MRI - tomography can supply significant information about the nature of the cyst and differentiate it from other cystic lesions of the muscles, bones, joints or the subcutaneous tissue. Garcia-Diez reported on the typical MRI - signs of hydatid cysts of the musculoskeletal systems, which included multivesicular lesions with or without hpointense peripheral ring. The intensity of T2-weighted images depends on the presence or absence of daughter cysts. Hypointensity of the daughter cysts compared to the matrix of the mother cyst is considered a sign of death of the parasite [15-19].

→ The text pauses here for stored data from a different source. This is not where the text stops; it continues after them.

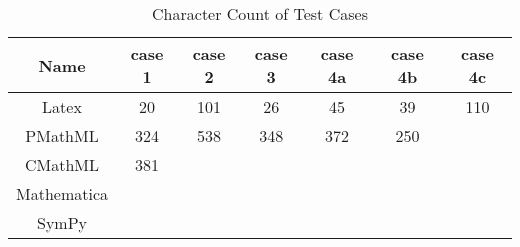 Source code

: \documentclass{article}
\begin{document}
\begin{center}
\begin{table}
\caption {Character Count of Test Cases} \label{table:char_count} 
\begin{center}
\begin{tabular}{|c|c|c|c|c|c|c|}\hline
Name            & case 1 & case 2 & case 3 & case 4a & case 4b & case 4c \\\hline
Latex            & 20       & 101     & 26       & 45         &   39      & 110 \\\hline
PMathML      &  324     & 538    & 348     & 372       &  250      &        \\\hline
CMathML      &   381    &           &            &             &              &        \\\hline
Mathematica &             &           &            &             &              &        \\\hline
SymPy           &             &           &            &             &              &        \\\hline
\end{tabular}
\end{center}
\end{table}
\end{center}
\end{document}
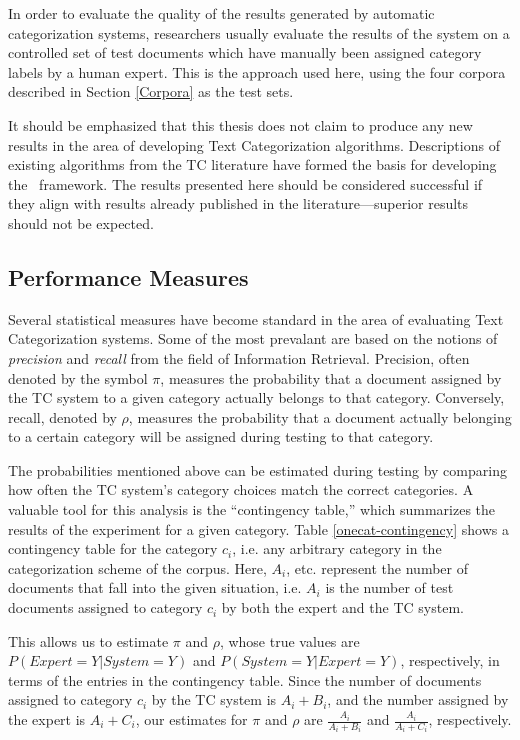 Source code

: In order to evaluate the quality of the results generated by automatic
categorization systems, researchers usually evaluate the results of
the system on a controlled set of test documents which have manually
been assigned category labels by a human expert.
\cite[pp. 9 \& 37]{sebastiani:02} This is the approach used here,
using the four corpora described in Section \ref{Corpora} as the test
sets.

It should be emphasized that this thesis does not claim to produce any
new results in the area of developing Text Categorization algorithms.
Descriptions of existing algorithms from the TC literature have formed
the basis for developing the \aicat\ framework.  The results presented
here should be considered successful if they align with results
already published in the literature---superior results should not be
expected.

\subsection{Performance Measures}
\label{measures}

Several statistical measures have become standard in the area of
evaluating Text Categorization systems.\cite[p. 33]{sebastiani:02}
Some of the most prevalant are based on the notions of
\emph{precision} and \emph{recall} from the field of Information
Retrieval.\cite{rijsbergen:79} Precision, often denoted by the symbol
$\pi$, measures the probability that a document assigned by the TC
system to a given category actually belongs to that category.
Conversely, recall, denoted by $\rho$, measures the probability that a
document actually belonging to a certain category will be assigned
during testing to that category.\cite[p. 33]{sebastiani:02}

The probabilities mentioned above can be estimated during testing by
comparing how often the TC system's category choices match the correct
categories.  A valuable tool for this analysis is the ``contingency
table,'' which summarizes the results of the experiment for a given
category.  Table \ref{onecat-contingency} shows a contingency table
for the category $c_i$, i.e. any arbitrary category in the
categorization scheme of the corpus.  Here, $A_i$, etc. represent the
number of documents that fall into the given situation, i.e. $A_i$ is
the number of test documents assigned to category $c_i$ by both the
expert and the TC system.

This allows us to estimate $\pi$ and $\rho$, whose true values are
$P(Expert=Y | System=Y)$ and $P(System=Y | Expert=Y)$, respectively,
in terms of the entries in the contingency table.  Since the number of
documents assigned to category $c_i$ by the TC system is $A_i+B_i$,
and the number assigned by the expert is $A_i+C_i$, our estimates for
$\pi$ and $\rho$ are $\frac{A_i}{A_i + B_i}$ and $\frac{A_i}{A_i +
C_i}$, respectively.



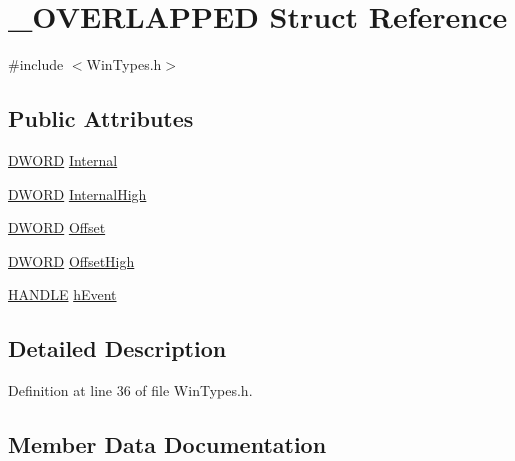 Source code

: \hypertarget{struct__OVERLAPPED}{}\section{\+\_\+\+O\+V\+E\+R\+L\+A\+P\+P\+ED Struct Reference}
\label{struct__OVERLAPPED}


{\ttfamily \#include $<$Win\+Types.\+h$>$}

\subsection*{Public Attributes}
\begin{DoxyCompactItemize}
\item 
\hyperlink{CatCaloProto40MHz_2inc_2WinTypes_8h_ad342ac907eb044443153a22f964bf0af}{D\+W\+O\+RD} \hyperlink{struct__OVERLAPPED_a2253d58d3120adff7f6d0242400bc7b4}{Internal}
\item 
\hyperlink{CatCaloProto40MHz_2inc_2WinTypes_8h_ad342ac907eb044443153a22f964bf0af}{D\+W\+O\+RD} \hyperlink{struct__OVERLAPPED_a577d8d492b8872fb1840947e2d2b06a7}{Internal\+High}
\item 
\hyperlink{CatCaloProto40MHz_2inc_2WinTypes_8h_ad342ac907eb044443153a22f964bf0af}{D\+W\+O\+RD} \hyperlink{struct__OVERLAPPED_a60b84fb65a45c8383a5274b38a3f4896}{Offset}
\item 
\hyperlink{CatCaloProto40MHz_2inc_2WinTypes_8h_ad342ac907eb044443153a22f964bf0af}{D\+W\+O\+RD} \hyperlink{struct__OVERLAPPED_a07370c1d35023959e51450a8e91c5a32}{Offset\+High}
\item 
\hyperlink{CatCaloProto40MHz_2inc_2WinTypes_8h_aa8c0374618b33785ccb02f74bcfebc46}{H\+A\+N\+D\+LE} \hyperlink{struct__OVERLAPPED_aa34d425458cd9ae57e8a8bf5aadc2923}{h\+Event}
\end{DoxyCompactItemize}


\subsection{Detailed Description}


Definition at line 36 of file Win\+Types.\+h.



\subsection{Member Data Documentation}
\mbox{\label{struct__OVERLAPPED_aa34d425458cd9ae57e8a8bf5aadc2923}} 
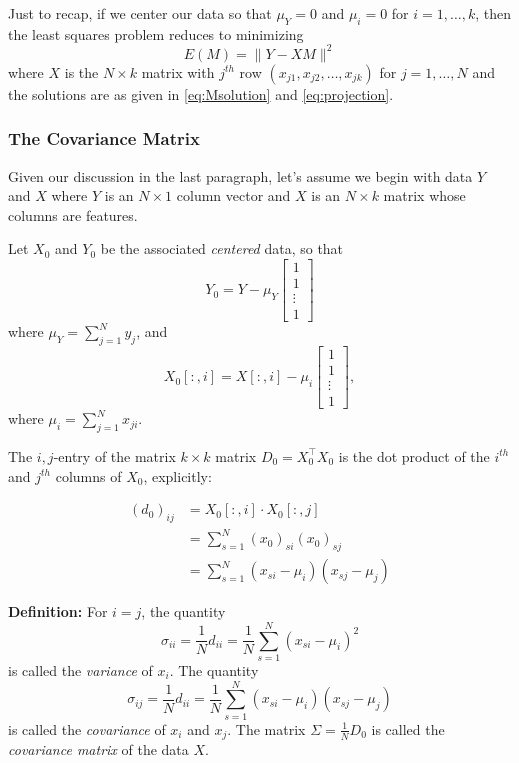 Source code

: \documentclass[]{article}
\begin{document}
Just to recap, if we center our data so that \(\mu_{Y}=0\) and
\(\mu_{i}=0\) for \(i=1,\ldots, k\), then the least squares problem
reduces to minimizing \[
E(M) = \|Y-XM\|^2
\] where \(X\) is the \(N\times k\) matrix with \(j^{th}\) row
\((x_{j1},x_{j2},\ldots, x_{jk})\) for \(j=1,\ldots, N\) and the
solutions are as given in \cref{eq:Msolution} and \cref{eq:projection}.

\hypertarget{the-covariance-matrix}{%
\subsubsection{The Covariance Matrix}\label{the-covariance-matrix}}

Given our discussion in the last paragraph, let's assume we begin with
data \(Y\) and \(X\) where \(Y\) is an \(N\times 1\) column vector and
\(X\) is an \(N\times k\) matrix whose columns are features.

Let \(X_{0}\) and \(Y_{0}\) be the associated \emph{centered} data, so
that \[
Y_{0} = Y -\mu_{Y}\left[\begin{matrix} 1 \\ 1 \\ \vdots \\ 1\end{matrix}\right]
\] where \(\mu_{Y} = \sum_{j=1}^{N} y_{j}\), and \[
X_0[:,i] = X[:,i] - \mu_{i}\left[\begin{matrix} 1 \\ 1 \\ \vdots \\ 1\end{matrix}\right],
\] where \(\mu_{i} = \sum_{j=1}^{N} x_{ji}\).

The \(i,j\)-entry of the matrix \(k\times k\) matrix
\(D_0=X_0^{\intercal}X_0\) is the dot product of the \(i^{th}\) and
\(j^{th}\) columns of \(X_{0}\), explicitly:

\[\begin{aligned}
(d_0)_{ij} & = X_0[:,i]\cdot X_0[:,j]\\
&= \sum_{s=1}^{N} (x_0)_{si}(x_0)_{sj} \\
&= \sum_{s=1}^{N} (x_{si}-\mu_{i})(x_{sj}-\mu_{j}) 
\end{aligned}
\]

\textbf{Definition:} For \(i=j\), the quantity \[
\sigma_{ii} = \frac{1}{N} d_{ii} =\frac{1}{N}\sum_{s=1}^{N} (x_{si}-\mu_{i})^2
\] is called the \emph{variance} of \(x_{i}\). The quantity \[
\sigma_{ij} = \frac{1}{N} d_{ii} =\frac{1}{N}\sum_{s=1}^{N} (x_{si}-\mu_{i}) (x_{sj}-\mu_{j})
\] is called the \emph{covariance} of \(x_{i}\) and \(x_{j}\). The
matrix \(\Sigma=\frac{1}{N}D_0\) is called the \emph{covariance matrix}
of the data \(X\).
\end{document}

Complete surgical excision of the cyst is the treatment of choice. If it is technically difficult to remove the cyst completely (large, complicated cysts or cysts firmly adherent to surrounding muscles) intraoperative drainage and irrigation with scolecidal agents is an alternative. In any case, intra-operative spillage of the parasite has to be avoided in order to prevent recurrence of the disease. In cases of intraoperative opening of the cyst, adjucant antielminthic therapy with albentazole may decrease significantly the recurrence rates
If antibody titers are elevated before surgery, resection of the cysts results in gradual decrease over a period of 1-2 years. If titers do not decrease of if they tend to increase after initial regression there is evidence of recurrence [9,10, 11,17].
In conclusion, hydatid disease should be considered in the differential diagnosis of any cystic mass detected in the thigh, especially if occurs in regions where the disease in endemic.